**Goal of the exercise**. For the listing below, give the count of lines containing the string "includegraphics" and nothing else.

**Record extracts**.

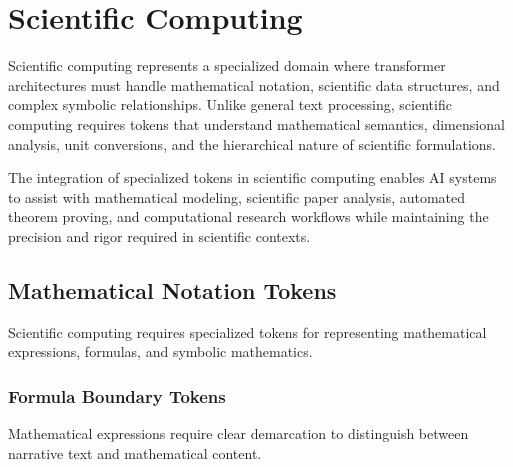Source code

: 
\section{Scientific Computing}

Scientific computing represents a specialized domain where transformer architectures must handle mathematical notation, scientific data structures, and complex symbolic relationships. Unlike general text processing, scientific computing requires tokens that understand mathematical semantics, dimensional analysis, unit conversions, and the hierarchical nature of scientific formulations.

The integration of specialized tokens in scientific computing enables AI systems to assist with mathematical modeling, scientific paper analysis, automated theorem proving, and computational research workflows while maintaining the precision and rigor required in scientific contexts.

\subsection{Mathematical Notation Tokens}

Scientific computing requires specialized tokens for representing mathematical expressions, formulas, and symbolic mathematics.

\subsubsection{Formula Boundary Tokens}

Mathematical expressions require clear demarcation to distinguish between narrative text and mathematical content.

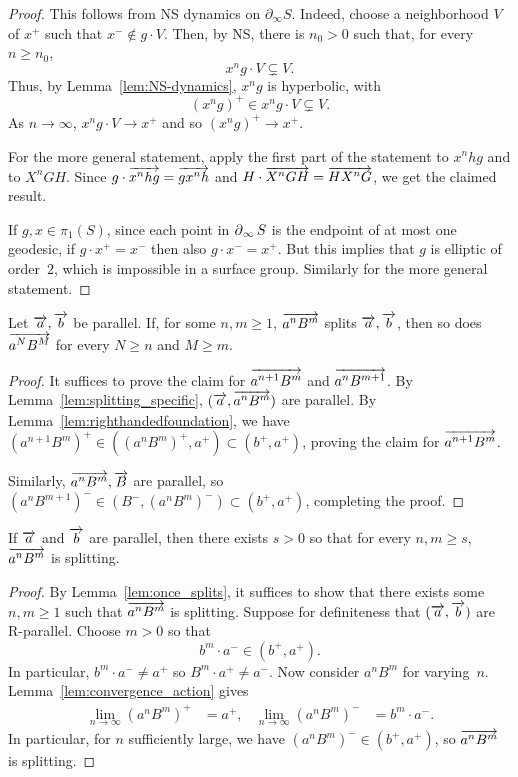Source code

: \begin{proof}
This follows from NS dynamics on $\partial_\infty S$.
Indeed, choose a neighborhood $V$ of $x^+$ such that
$x^- \notin g \cdot V$. Then, by NS, there is
$n_0>0$ such that, for every $n \ge n_0$,
\[
x^n g \cdot V \subsetneq V.
\]
Thus, by Lemma~\ref{lem:NS-dynamics}, $x^n g$ is hyperbolic, with
\[
(x^n g)^+ \in x^n g \cdot V \subsetneq V.
\]
As $n \to \infty$, $x^n g \cdot V \to x^+$ and so $(x^n g)^+ \to x^+$.

For the more general statement, apply the first part of the statement
to $x^n hg$ and to $X^n GH$. Since
$g \cdot \ora{x^n hg} = \ora{g x^n h}$ and $H \cdot \ora{X^n GH} =
\ora{H X^n G}$, we get the claimed result.

If $g,x \in \pi_1(S)$, since each point in $\bdy_\infty S$ is the
endpoint of at most one geodesic, if $g \cdot x^+ = x^-$ then also $g
\cdot x^- = x^+$. But this implies that $g$ is elliptic of order~$2$,
which is impossible in a surface group. Similarly for the more general
statement.
\end{proof}


\begin{lemma}
\label{lem:once_splits}
Let $\ora{a},\ora{b}$ be parallel. If, for some $n,m \ge 1$,
$\ora{a^nB^m}$ splits $\ora{a},\ora{b}$, then so does
$\ora{a^NB^M}$ for every $N \geq n$ and $M \geq m$.
\end{lemma}
\begin{proof}
It suffices to prove the claim for $\ora{a^{n+1}B^m}$ and $\ora{a^nB^{m+1}}$.
By Lemma~\ref{lem:splitting_specific}, $(\ora{a}, \ora{a^n B^m})$ are
parallel. By Lemma~\ref{lem:righthandedfoundation}, we have
$(a^{n+1}B^m)^+ \in ((a^nB^m)^+, a^+) \subset (b^+, a^+)$, proving the
claim for $\ora{a^{n+1} B^m}$.

Similarly, $\ora{a^nB^m},\ora{B}$ are parallel, so $(a^nB^{m+1})^- \in
(B^-, (a^nB^m)^-) \subset (b^+,a^+)$, completing the proof.
\end{proof}

\begin{proposition}
If $\ora{a}$ and $\ora{b}$ are parallel, then there exists $s > 0$ so
that for every $n,m \ge s$, 
$\ora{a^n B^m}$ is splitting.
\label{prop:eventual_splitting}
\end{proposition}

\begin{proof}
By Lemma~\ref{lem:once_splits}, it suffices to show that there exists
some $n,m \geq 1$
such that $\ora{a^{n} B^{m}}$ is splitting.
Suppose for definiteness that $(\ora{a},\ora{b})$ are R-parallel.
Choose $m>0$ so that
\[
b^m \cdot a^- \in (b^+, a^+).
\]
In particular, $b^m \cdot a^- \ne a^+$ so $B^m \cdot a^+ \ne a^-$.
Now consider $a^n B^m$ for varying~$n$.
Lemma~\ref{lem:convergence_action} gives
\begin{align*}
\lim_{n \to \infty} (a^n B^m)^+ &= a^+, &
\lim_{n \to \infty} (a^n B^m)^- &= b^m \cdot a^-.
\end{align*}
In particular, for $n$ sufficiently large, we have
$(a^n B^m)^- \in (b^+, a^+)$,
so $\ora{a^n B^m}$ is splitting.
\end{proof}

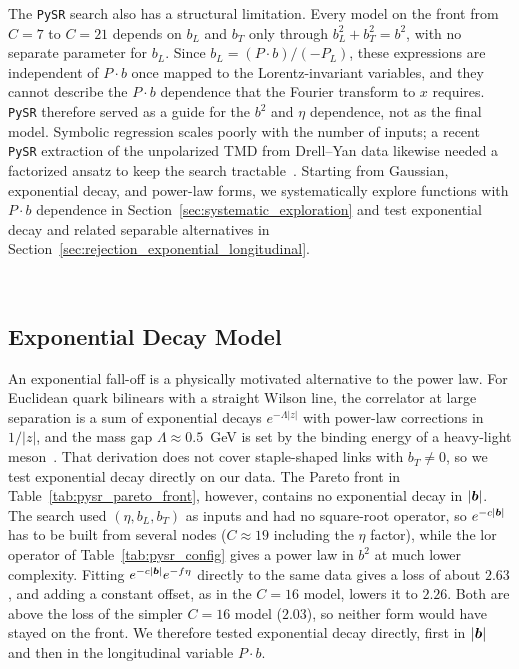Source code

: The \texttt{PySR} search also has a structural limitation. Every model on the front from $C = 7$ to $C = 21$ depends on $b_L$ and $b_T$ only through $b_L^2 + b_T^2 = b^2$, with no separate parameter for $b_L$. Since $b_L = (P\cdot b)/(-P_L)$, these expressions are independent of $P\cdot b$ once mapped to the Lorentz-invariant variables, and they cannot describe the $P\cdot b$ dependence that the Fourier transform to $x$ requires. \texttt{PySR} therefore served as a guide for the $b^2$ and $\eta$ dependence, not as the final model. Symbolic regression scales poorly with the number of inputs; a recent \texttt{PySR} extraction of the unpolarized TMD from Drell--Yan data likewise needed a factorized ansatz to keep the search tractable~\cite{Granger:2026symb}. Starting from Gaussian, exponential decay, and power-law forms, we systematically explore functions with $P\cdot b$ dependence in Section~\ref{sec:systematic_exploration} and test exponential decay and related separable alternatives in Section~\ref{sec:rejection_exponential_longitudinal}.


\pagebreak~


\subsection{Exponential Decay Model}
\label{sec:exponential_failure}
An exponential fall-off is a physically motivated alternative to the power law. For Euclidean quark bilinears with a straight Wilson line, the correlator at large separation is a sum of exponential decays $e^{-\Lambda|z|}$ with power-law corrections in $1/|z|$, and the mass gap $\Lambda \approx 0.5$~GeV is set by the binding energy of a heavy-light meson~\cite{Ji:2026asym}. That derivation does not cover staple-shaped links with $b_T \neq 0$, so we test exponential decay directly on our data. The Pareto front in Table~\ref{tab:pysr_pareto_front}, however, contains no exponential decay in $|\vect{b}|$. The search used $(\eta, b_L, b_T)$ as inputs and had no square-root operator, so $e^{-c|\vect{b}|}$ has to be built from several nodes ($C \approx 19$ including the $\eta$ factor), while the $\text{lor}$ operator of Table~\ref{tab:pysr_config} gives a power law in $b^2$ at much lower complexity. Fitting $e^{-c|\vect{b}|}e^{-f\eta}$ directly to the same data gives a loss of about $2.63$, and adding a constant offset, as in the $C = 16$ model, lowers it to $2.26$. Both are above the loss of the simpler $C = 16$ model ($2.03$), so neither form would have stayed on the front. We therefore tested exponential decay directly, first in $|\vect{b}|$ and then in the longitudinal variable $P\cdot b$.

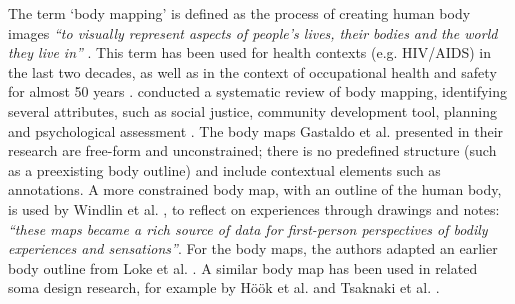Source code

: The term ‘body mapping’ is defined as the process of creating human body images \textit{``to visually represent aspects of people's lives, their bodies and the world they live in''} \cite{gastaldo_body-map_2012}. This term has been used for health contexts (e.g. HIV/AIDS) in the last two decades, as well as in the context of occupational health and safety for almost 50 years \cite{gastaldo_body-map_2012}. \citeauthor{de_jager_embodied_2016} conducted a systematic review of body mapping, identifying several attributes, such as social justice, community development tool, planning and psychological assessment \cite{de_jager_embodied_2016}. The body maps Gastaldo et al. \cite{gastaldo_body-map_2012} presented in their research are free-form and unconstrained; there is no predefined structure (such as a preexisting body outline) and include contextual elements such as annotations. A more constrained body map, with an outline of the human body, is used by Windlin et al. \cite{windlin_soma_2019}, to reflect on experiences through drawings and notes: \textit{“these maps became a rich source of data for first-person perspectives of bodily experiences and sensations”}. For the body maps, the authors adapted an earlier body outline from Loke et al. \cite{loke_bodily_2012}. A similar body map has been used in related soma design research, for example by Höök et al. \cite{hook_soma_2019} and Tsaknaki et al. \cite{tsaknaki_teaching_2019}.

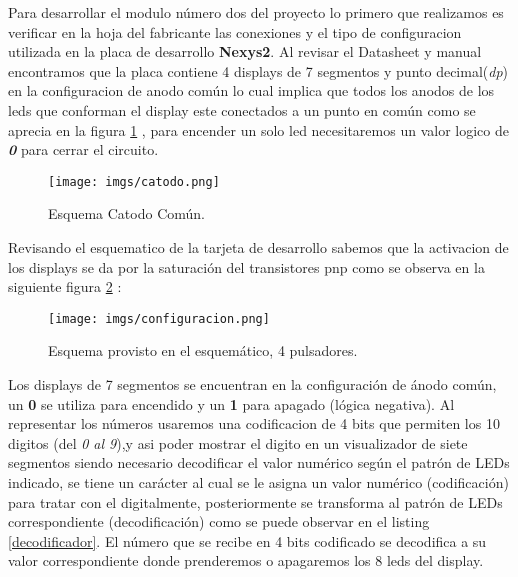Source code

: \documentclass[paper=a4, fontsize=12pt]{article}        %
\numberwithin{equation}{section}                        %
\numberwithin{table}{section}                           %
\begin{document}
Para desarrollar el modulo número dos del proyecto lo primero que realizamos es verificar en la hoja del fabricante las conexiones y el tipo de configuracion utilizada en la placa de desarrollo \textbf{Nexys2}. Al revisar el Datasheet y manual encontramos que la placa contiene 4 displays de 7 segmentos y punto decimal(\textit{dp})  en la configuracion de anodo común lo cual implica que todos los anodos de los leds que conforman el display este conectados a un punto en común como se aprecia en la figura \ref{fig:catodo} , para encender un solo led necesitaremos un valor logico de \textbf{\textit{0}} para cerrar el circuito. 
\begin{figure}[H]
  \centering
     \texttt{[image: imgs/catodo.png]}
  \caption{Esquema Catodo Común.}
    \label{fig:catodo}
\end{figure}
Revisando el esquematico de la tarjeta de desarrollo sabemos que la activacion de los displays se da por la saturación del transistores pnp como se observa en la siguiente figura \ref{fig:esquema} :
\begin{figure}[H]
  \centering
     \texttt{[image: imgs/configuracion.png]}
  \caption{Esquema provisto en el esquemático, 4 pulsadores.}
    \label{fig:esquema}
\end{figure}
Los displays de 7 segmentos se encuentran en la configuración de ánodo común, un \textbf{0} se utiliza para encendido y un \textbf{1} para apagado (lógica negativa). Al representar los números usaremos una codificacion de 4 bits que permiten los 10 digitos (del \textit{0 al 9}),y asi poder mostrar el digito en un visualizador de siete segmentos siendo necesario decodificar el valor numérico según el patrón de LEDs indicado,  se tiene un carácter al cual se le asigna un valor numérico (codificación) para tratar con el digitalmente, posteriormente se transforma al patrón de LEDs correspondiente (decodificación) como se puede observar en el listing \ref{decodificador}. El número que se recibe en 4 bits codificado se decodifica a su valor correspondiente donde prenderemos o apagaremos los 8 leds del display.
\end{document}
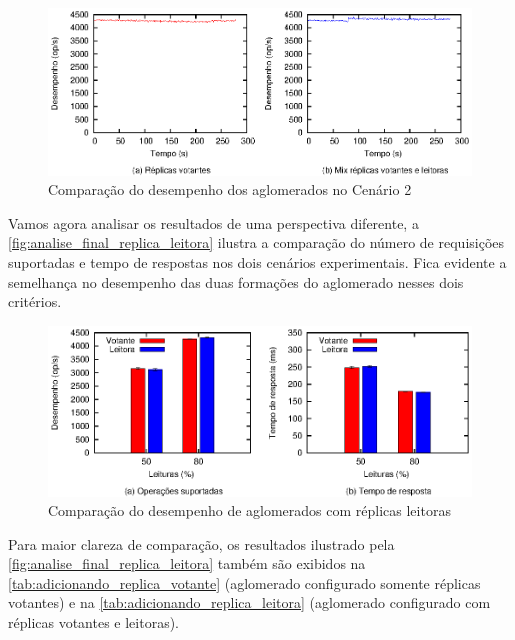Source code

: \begin{figure}[ht]
  \centering
  \includegraphics[width=14cm]{conteudo/capitulos/figuras/final-replica-leitora-pr80.eps}
  \caption{Comparação do desempenho dos aglomerados no Cenário 2}
  \label{fig:replica_leitora_cenario2}
\end{figure}

Vamos agora analisar os resultados de uma perspectiva diferente, a
\autoref{fig:analise_final_replica_leitora} ilustra a comparação do número de requisições
suportadas e tempo de respostas nos dois cenários experimentais. Fica evidente a
semelhança no desempenho das duas formações do aglomerado nesses dois critérios.

\begin{figure}[ht]
  \centering
  \includegraphics[width=14cm]{conteudo/capitulos/figuras/final-replica-leitora.eps}
  \caption{Comparação do desempenho de aglomerados com réplicas leitoras}
  \label{fig:analise_final_replica_leitora}
\end{figure}

Para maior clareza de comparação, os resultados ilustrado pela
\autoref{fig:analise_final_replica_leitora} também são exibidos na
\autoref{tab:adicionando_replica_votante} (aglomerado configurado somente réplicas
votantes) e na \autoref{tab:adicionando_replica_leitora} (aglomerado configurado com
réplicas votantes e leitoras).

\begin{table}[htb]
\end{table}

**Response to the exercise**. 2